On the Marshes, Carol Donaldson (£10, Little Toller)
Barefoot at the Lake, Bruce Fogle (£9.99, September Publishing)
I can’t pretend that I think either of these are well written – Carol Donaldson’s prose is particularly clunky; Bruce Fogle tends to repeat himself – but if you want some light, well-intentioned, summer reading both these titles are perfect.
Donaldson’s book is subtitled ‘A journey into England’s waterlands’, which makes it seem more inclusive than it is: it’s actually a book about a number of short trips around the top of Kent, focussing on the Medway and Isle of Sheppey. She has a good eye for wildlife, and an ability to banter with the locals and previous acquaintances and colleagues, but the book also includes too much digression into and angst about the author’s romantic past, which seems to have little bearing on her journey.
The book is partly about Donaldson (if you’ll pardon the expression) ‘finding herself’, having split up with a long-term boyfriend and also having been evicted from her caravan which she had been allowed to live in on a RSPB nature reserve, as part of her employment there. Donaldson is clearly a loner and happy to be regarded as alternative, or an outsider. Whilst she never describes herself she does describe how others perceive her as she ambles into their lives, having slept rough and walked for several days.

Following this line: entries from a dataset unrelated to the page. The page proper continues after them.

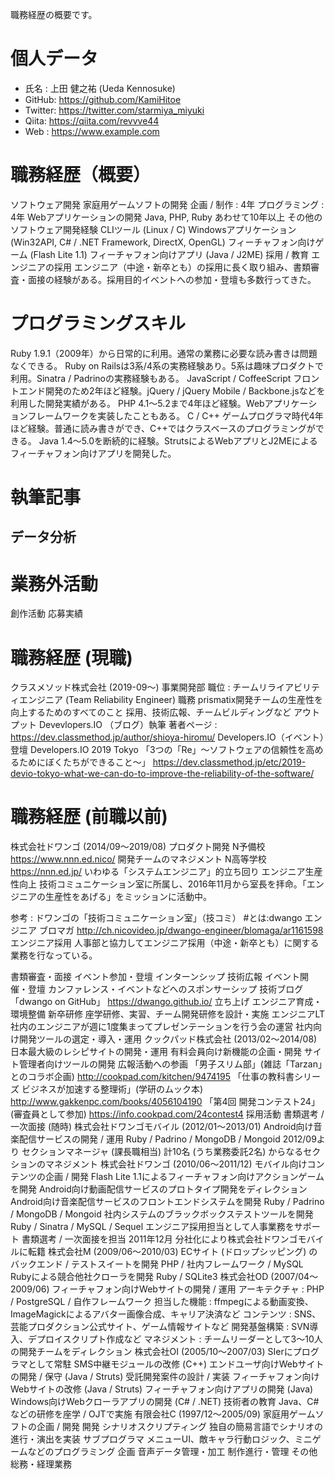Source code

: 職務経歴の概要です。

# 個人データ
- 氏名 : 上田 健之祐 (Ueda Kennosuke)
- GitHub: https://github.com/KamiHitoe
- Twitter: https://twitter.com/starmiya_miyuki
- Qiita: https://qiita.com/revvve44
- Web : https://www.example.com

# 職務経歴（概要）
ソフトウェア開発
家庭用ゲームソフトの開発
企画 / 制作 : 4年
プログラミング : 4年
Webアプリケーションの開発
Java, PHP, Ruby あわせて10年以上
その他のソフトウェア開発経験
CLIツール (Linux / C)
Windowsアプリケーション (Win32API, C# / .NET Framework, DirectX, OpenGL)
フィーチャフォン向けゲーム (Flash Lite 1.1)
フィーチャフォン向けアプリ (Java / J2ME)
採用 / 教育
エンジニアの採用
エンジニア（中途・新卒とも）の採用に長く取り組み、書類審査・面接の経験がある。採用目的イベントへの参加・登壇も多数行ってきた。

# プログラミングスキル
Ruby
1.9.1（2009年）から日常的に利用。通常の業務に必要な読み書きは問題なくできる。
Ruby on Railsは3系/4系の実務経験あり。5系は趣味プロダクトで利用。Sinatra / Padrinoの実務経験もある。
JavaScript / CoffeeScript
フロントエンド開発のため2年ほど経験。jQuery / jQuery Mobile / Backbone.jsなどを利用した開発実績がある。
PHP
4.1〜5.2まで4年ほど経験。Webアプリケーションフレームワークを実装したこともある。
C / C++
ゲームプログラマ時代4年ほど経験。普通に読み書きができ、C++ではクラスベースのプログラミングができる。
Java
1.4〜5.0を断続的に経験。StrutsによるWebアプリとJ2MEによるフィーチャフォン向けアプリを開発した。

# 執筆記事

## データ分析

# 業務外活動
創作活動
応募実績


# 職務経歴 (現職)
クラスメソッド株式会社 (2019-09〜)
事業開発部
職位 : チームリライアビリティエンジニア (Team Reliability Engineer)
職務
prismatix開発チームの生産性を向上するためのすべてのこと
採用、技術広報、チームビルディングなど
アウトプット
Devevlopers.IO （ブログ）執筆
著者ページ : https://dev.classmethod.jp/author/shioya-hiromu/
Developers.IO（イベント）登壇
Developers.IO 2019 Tokyo
「3つの「Re」〜ソフトウェアの信頼性を高めるためにぼくたちができること〜」
https://dev.classmethod.jp/etc/2019-devio-tokyo-what-we-can-do-to-improve-the-reliability-of-the-software/

# 職務経歴 (前職以前)
株式会社ドワンゴ (2014/09〜2019/08)
プロダクト開発
N予備校
https://www.nnn.ed.nico/
開発チームのマネジメント
N高等学校
https://nnn.ed.jp/
いわゆる「システムエンジニア」的立ち回り
エンジニア生産性向上
技術コミュニケーション室に所属し、2016年11月から室長を拝命。「エンジニアの生産性をあげる」をミッションに活動中。

参考 : ドワンゴの「技術コミュニケーション室」（技コミ） #とは:dwango エンジニア ブロマガ
http://ch.nicovideo.jp/dwango-engineer/blomaga/ar1161598
エンジニア採用
人事部と協力してエンジニア採用（中途・新卒とも）に関する業務を行なっている。

書類審査・面接
イベント参加・登壇
インターンシップ
技術広報
イベント開催・登壇
カンファレンス・イベントなどへのスポンサーシップ
技術ブログ「dwango on GitHub」 https://dwango.github.io/ 立ち上げ
エンジニア育成・環境整備
新卒研修
座学研修、実習、チーム開発研修を設計・実施
エンジニアLT
社内のエンジニアが週に1度集まってプレゼンテーションを行う会の運営
社内向け開発ツールの選定・導入・運用
クックパッド株式会社 (2013/02〜2014/08)
日本最大級のレシピサイトの開発・運用
有料会員向け新機能の企画・開発
サイト管理者向けツールの開発
広報活動への参画
「男子スリム部」(雑誌「Tarzan」とのコラボ企画)
http://cookpad.com/kitchen/9474195
「仕事の教科書シリーズ ビジネスが加速する整理術」(学研のムック本)
http://www.gakkenpc.com/books/4056104190
「第4回 開発コンテスト24」(審査員として参加)
https://info.cookpad.com/24contest4
採用活動
書類選考 / 一次面接 (随時)
株式会社ドワンゴモバイル (2012/01〜2013/01)
Android向け音楽配信サービスの開発 / 運用
Ruby / Padrino / MongoDB / Mongoid
2012/09より セクションマネージャ (課長職相当)
計10名 (うち業務委託2名) からなるセクションのマネジメント
株式会社ドワンゴ (2010/06〜2011/12)
モバイル向けコンテンツの企画 / 開発
Flash Lite 1.1によるフィーチャフォン向けアクションゲームを開発
Android向け動画配信サービスのプロトタイプ開発をディレクション
Android向け音楽配信サービスのフロントエンドシステムを開発
Ruby / Padrino / MongoDB / Mongoid
社内システムのブラックボックステストツールを開発
Ruby / Sinatra / MySQL / Sequel
エンジニア採用担当として人事業務をサポート
書類選考 / 一次面接を担当
2011年12月 分社化により株式会社ドワンゴモバイルに転籍
株式会社M (2009/06〜2010/03)
ECサイト (ドロップシッピング) のバックエンド / テストスイートを開発
PHP / 社内フレームワーク / MySQL
Rubyによる競合他社クローラを開発
Ruby / SQLite3
株式会社OD (2007/04〜2009/06)
フィーチャフォン向けWebサイトの開発 / 運用
アーキテクチャ : PHP / PostgreSQL / 自作フレームワーク
担当した機能 : ffmpegによる動画変換、ImageMagickによるアバター画像合成、キャリア決済など
コンテンツ : SNS、芸能プロダクション公式サイト、ゲーム情報サイトなど
開発基盤構築 : SVN導入、デプロイスクリプト作成など
マネジメント : チームリーダーとして3〜10人の開発チームをディレクション
株式会社OI (2005/10〜2007/03)
SIerにプログラマとして常駐
SMS中継モジュールの改修 (C++)
エンドユーザ向けWebサイトの開発 / 保守 (Java / Struts)
受託開発案件の設計 / 実装
フィーチャフォン向けWebサイトの改修 (Java / Struts)
フィーチャフォン向けアプリの開発 (Java)
Windows向けWebクローラアプリの開発 (C# / .NET)
技術者の教育
Java、C#などの研修を座学 / OJTで実施
有限会社C (1997/12〜2005/09)
家庭用ゲームソフトの企画 / 開発
開発
シナリオスクリプティング
独自の簡易言語でシナリオの進行・演出を実装
サブプログラマ
メニューUI、敵キャラ行動ロジック、ミニゲームなどのプログラミング
企画
音声データ管理・加工
制作進行・管理
その他総務・経理業務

At times she is an innocent abroad, delighting in being given lifts to uninhabited islands, exploring handbuilt holiday chalets, finding her way across obstacles in the landscape, delighting in the joys of a pint and sandwich down the remaining pubs she finds. She rails against development, managerial changes at the RSPB, yuppie flats, proposed luxury developments, people invading her space; in fact she is angry at lots of things, not least herself for being so indecisive and occasionally impractical, aware of the contradictions of using cars and hovercrafts and motorboats to access parts of the landscape she would be unable to otherwise.
Sometimes her ongoing mental anguish and introspection – as well as her ridiculous phobia about daddy longlegs – becomes too much, and I skipped a few pages to get to her next encounter with wildlife or people, which is where this book is best. Houseboat dwellers, birdwatchers, retired couples, old friends, new acquaintances are all highlights in Donaldson’s book, as are the descriptions of the landscape and wildlife. Donaldson’s love of nature is clear here, if sometimes a little romanticised and naive, but her heart seems in the right place, and I enjoyed reading about a part of the UK I have never visited and knew little about. It’s well worth joining her on her squelch through the muddy estuaries of Kent.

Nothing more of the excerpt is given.